May 20, 2013 at 4:34 p.m.
The Vatican this week said Scottish Cardinal Keith O’Brien will do penance in an undisclosed location outside of Scotland.
O’Brien resigned in February amid reports that he had made sexual advances to a number of priests.
The move is an abrupt change of plan for O’Brien, and apparently came from pressure from Pope Francis, who on Wednesday also delivered a sermon that blasted bishops and priests who “become wolves and not shepherds”.
Vanity
While the Pope’s homily focused on the temptations of money, “careerism” and “vanity”, the dual developments reflected Francis’ well-known disdain for clericalism, and prompted speculation that he might take a harder line against misbehaving bishops.
O’Brien, a vocal opponent of gay rights, stepped down as archbishop of St. Andrews and Edinburgh when reports of his sexual advances and affairs emerged in late February.
A week later he apologized and admitted that “there have been times that my sexual conduct has fallen below the standards expected of me as a priest, archbishop and cardinal”.
That was on the eve of the March conclave that elected Francis.
O’Brien said he would not take part in the papal election because of the scandal, a first, and that he would “play no further part in the public life of the Catholic Church in Scotland”.

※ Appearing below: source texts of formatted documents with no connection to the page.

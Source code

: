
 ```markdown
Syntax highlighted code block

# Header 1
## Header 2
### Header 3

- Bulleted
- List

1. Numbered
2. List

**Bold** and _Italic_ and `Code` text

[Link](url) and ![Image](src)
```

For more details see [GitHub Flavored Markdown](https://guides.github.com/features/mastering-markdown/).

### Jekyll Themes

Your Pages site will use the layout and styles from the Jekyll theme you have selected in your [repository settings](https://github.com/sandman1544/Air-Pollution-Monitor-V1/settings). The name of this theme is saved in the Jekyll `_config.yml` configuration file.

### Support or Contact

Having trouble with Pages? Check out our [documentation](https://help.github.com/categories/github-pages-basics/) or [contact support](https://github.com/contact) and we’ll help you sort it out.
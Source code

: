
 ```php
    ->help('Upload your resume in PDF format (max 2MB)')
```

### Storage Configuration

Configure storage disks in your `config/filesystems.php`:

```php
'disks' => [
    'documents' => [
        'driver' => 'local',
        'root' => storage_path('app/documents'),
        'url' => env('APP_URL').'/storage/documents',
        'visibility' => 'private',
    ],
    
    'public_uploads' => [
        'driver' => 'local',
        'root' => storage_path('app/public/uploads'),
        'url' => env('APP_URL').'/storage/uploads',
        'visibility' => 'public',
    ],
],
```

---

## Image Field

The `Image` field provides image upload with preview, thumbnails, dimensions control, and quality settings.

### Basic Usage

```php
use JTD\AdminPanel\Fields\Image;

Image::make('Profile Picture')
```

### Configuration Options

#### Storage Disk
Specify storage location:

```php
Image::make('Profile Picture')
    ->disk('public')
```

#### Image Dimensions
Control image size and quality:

O’Brien had recently been seen moving into a seaside home outside of Edinburgh, and was quoted as saying: “My plan is to move here ultimately to relax and enjoy my retirement.”
That may not have been the signal the new pope wanted to send.
In a terse press release on Wednesday, the Vatican said that O’Brien, “in agreement with the Holy Father,” would leave Scotland “for several months for the purpose of spiritual renewal, prayer and penance”.
It concluded that “any decision regarding future arrangements for His Eminence shall be agreed with the Holy See”.
Earlier Wednesday, at his informal morning Mass in the Vatican guesthouse where he is living, Francis asked a group of Vatican employees to pray for their bishops and priests because churchmen often fall prey to temptations.
The Pope focused mainly on the temptations of money and vanity, both of which he has cited before in comments blasting vainglorious clerics who strut like “peacocks”.
“When a bishop, a priest goes on the road to vanity, he enters into the spirit of careerism,” Francis said, “and this hurts the church very much — (and) ends up being ridiculous: he boasts, he is pleased to be seen, all powerful — and the people do not like that.”